怪我をされたお客様の場合は、まず「お怪我の具合は、いかがですか?」などお客様を気遣う言葉をかけるようにします。
■お互いにクールダウン
「少々、お時間をいただけますでしょうか」と一度電話を切り、クレームの内容を整理し、解決先・対応策を考えるのも一案。一旦電話を切る旨を伝える際、必ず「いつ頃、電話をするか」も伝えるようにします。
ちゃんと対応するという姿勢を見せたことで、お客様の気持ちはずいぶんとすっきりとしてくるものです。従って、クールダウンする場合は折り返しの電話をするのが遅すぎて新たな怒りを生んでしまう危険性も考えられるので、解決策を考えるのに十分かつ、対応として遅すぎないタイミングで必ず折り返すようにしましょう。
■最後に
何らかの解決法・対処法を提示した後は、「御指摘をいただき、ありがとうございました」「ご連絡をいただき、ありがとうございました」とお礼の気持ちを伝えます。そして、「今後、このようなことのないように十分注意いたします」と誠実さを伝えるようにしましょう。

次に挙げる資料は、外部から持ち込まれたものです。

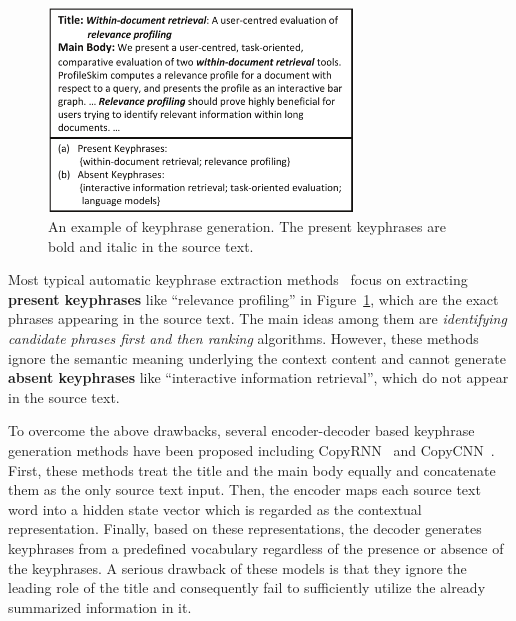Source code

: \documentclass[letterpaper]{article} %
\begin{document}
\begin{figure}
\centering
\includegraphics[width=3.2in]{figures/PaperID3210_TGNet_intro_case_study_cmyk.pdf}
\caption{An example of keyphrase generation. The present keyphrases are bold and italic in the source text.}
\label{figure: keyphrase generation example}
\end{figure}

Most typical automatic keyphrase extraction methods~\cite{witten1999kea,medelyan2009human,mihalcea2004textrank} focus on extracting \textbf{present keyphrases} like ``relevance profiling'' in Figure~\ref{figure: keyphrase generation example}, which are the exact phrases appearing in the source text. The main ideas among them are \textit{identifying candidate phrases first and then ranking} algorithms. However, these methods ignore the semantic meaning underlying the context content and cannot generate \textbf{absent keyphrases} like ``interactive information retrieval'', which do not appear in the source text.


To overcome the above drawbacks, several encoder-decoder based keyphrase generation methods have been proposed including CopyRNN~\cite{meng2017dkg} and CopyCNN~\cite{zhang2017dkg_conv}. First, these methods treat the title and the main body equally and concatenate them as the only source text input. Then, the encoder maps each source text word into a hidden state vector which is regarded as the contextual representation. Finally, based on these representations, the decoder generates keyphrases from a predefined vocabulary regardless of the presence or absence of the keyphrases.
A serious drawback of these models is that they ignore the leading role of the title and consequently fail to sufficiently utilize the already summarized information in it.
\end{document}

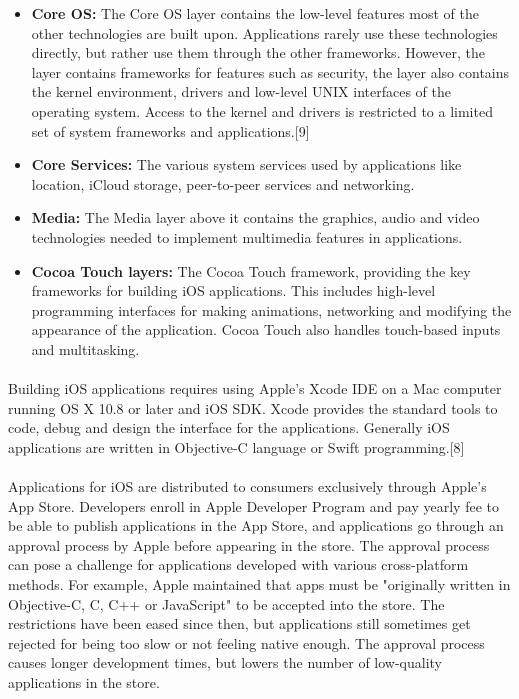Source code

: \begin{itemize}


 \item \textbf{Core OS:} The Core OS layer contains the low-level features most of the other technologies are built upon.
 Applications rarely use these technologies directly, but rather use them through the other frameworks.
 However, the layer contains frameworks for features such as security, the layer also contains the kernel environment, drivers and low-level UNIX interfaces of the operating system.
 Access to the kernel and drivers is restricted to a limited set of system frameworks and applications.[9]

 \item \textbf{Core Services:} The various system services used by applications like location,
 iCloud storage, peer-to-peer services and networking.
\item \textbf{Media:} The Media layer above it contains the graphics, audio and video technologies needed to implement
  multimedia features in applications.
\item \textbf{Cocoa Touch layers:} The Cocoa Touch framework, providing the key frameworks for building iOS
  applications. This includes high-level programming interfaces for making
  animations, networking and modifying the appearance of the application.
  Cocoa Touch also handles touch-based inputs and multitasking.

\end{itemize}


\paragraph{}
Building iOS applications requires using Apple's Xcode IDE on a Mac computer running OS X 10.8 or later and iOS SDK.
 Xcode provides the standard tools to code, debug and design the interface for the applications. Generally iOS applications are written in Objective-C language or Swift programming.[8]

\paragraph{}
Applications for iOS are distributed to consumers exclusively through Apple's App Store.
Developers enroll in Apple Developer Program and pay yearly fee to be able to publish applications in the App Store, and applications
go through an approval process by Apple before appearing in the store. The approval process can pose a challenge for applications developed with various cross-platform
methods. For example, Apple maintained that apps must be "originally written in Objective-C, C, C++ or JavaScript" to be accepted into the store.
The restrictions have been eased since then, but applications still sometimes get rejected for being too slow or not feeling native enough.
The approval process causes longer development times, but lowers the number of low-quality applications in the store.

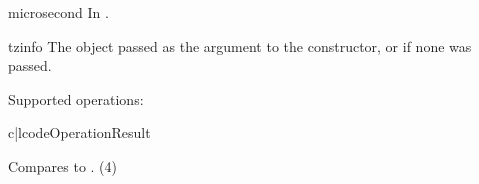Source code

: \begin{memberdesc}{microsecond}
  In .
\end{memberdesc}

\begin{memberdesc}{tzinfo}
  The object passed as the  argument to the
   constructor, or  if none was passed.
\end{memberdesc}

Supported operations:

\begin{tableii}{c|l}{code}{Operation}{Result}



   {Compares  to . 
    (4)}

\end{tableii}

通常のクレームなら、ご紹介した「クレーム対応の基本」で対応できるはずです。
次に、イマイチの対応で怒りを倍増させてしまった場合の対応策を見てみましょう。
これでは怒りのレベルもマックスに!
■電話をたらいまわしにしない
「○○の部署に代わります」「担当者に代わります」など、たらいまわしにしたり、対応する人が何人も変わると、不愉快レベルは一気に急上昇。担当者がいない場合は、「私、○○が責任を持って、お話をうかがいます」など、自分は責任者でも担当者でもないけれど、「この件は、責任を持って担当者に伝えます」と言うだけで、お客様に安心感を与えられます。
■反論、言い訳をしない
一方的に話しをされると、思わず言い訳をしたくなりますが、こちらが言い訳から話しを始めては逆効果。まずは、内容の聞き取りに集中し、言い訳や反論はしないようにします。そして、こちらに全く非がない場合には、相手が完全に話し終えてから事情の説明を行います。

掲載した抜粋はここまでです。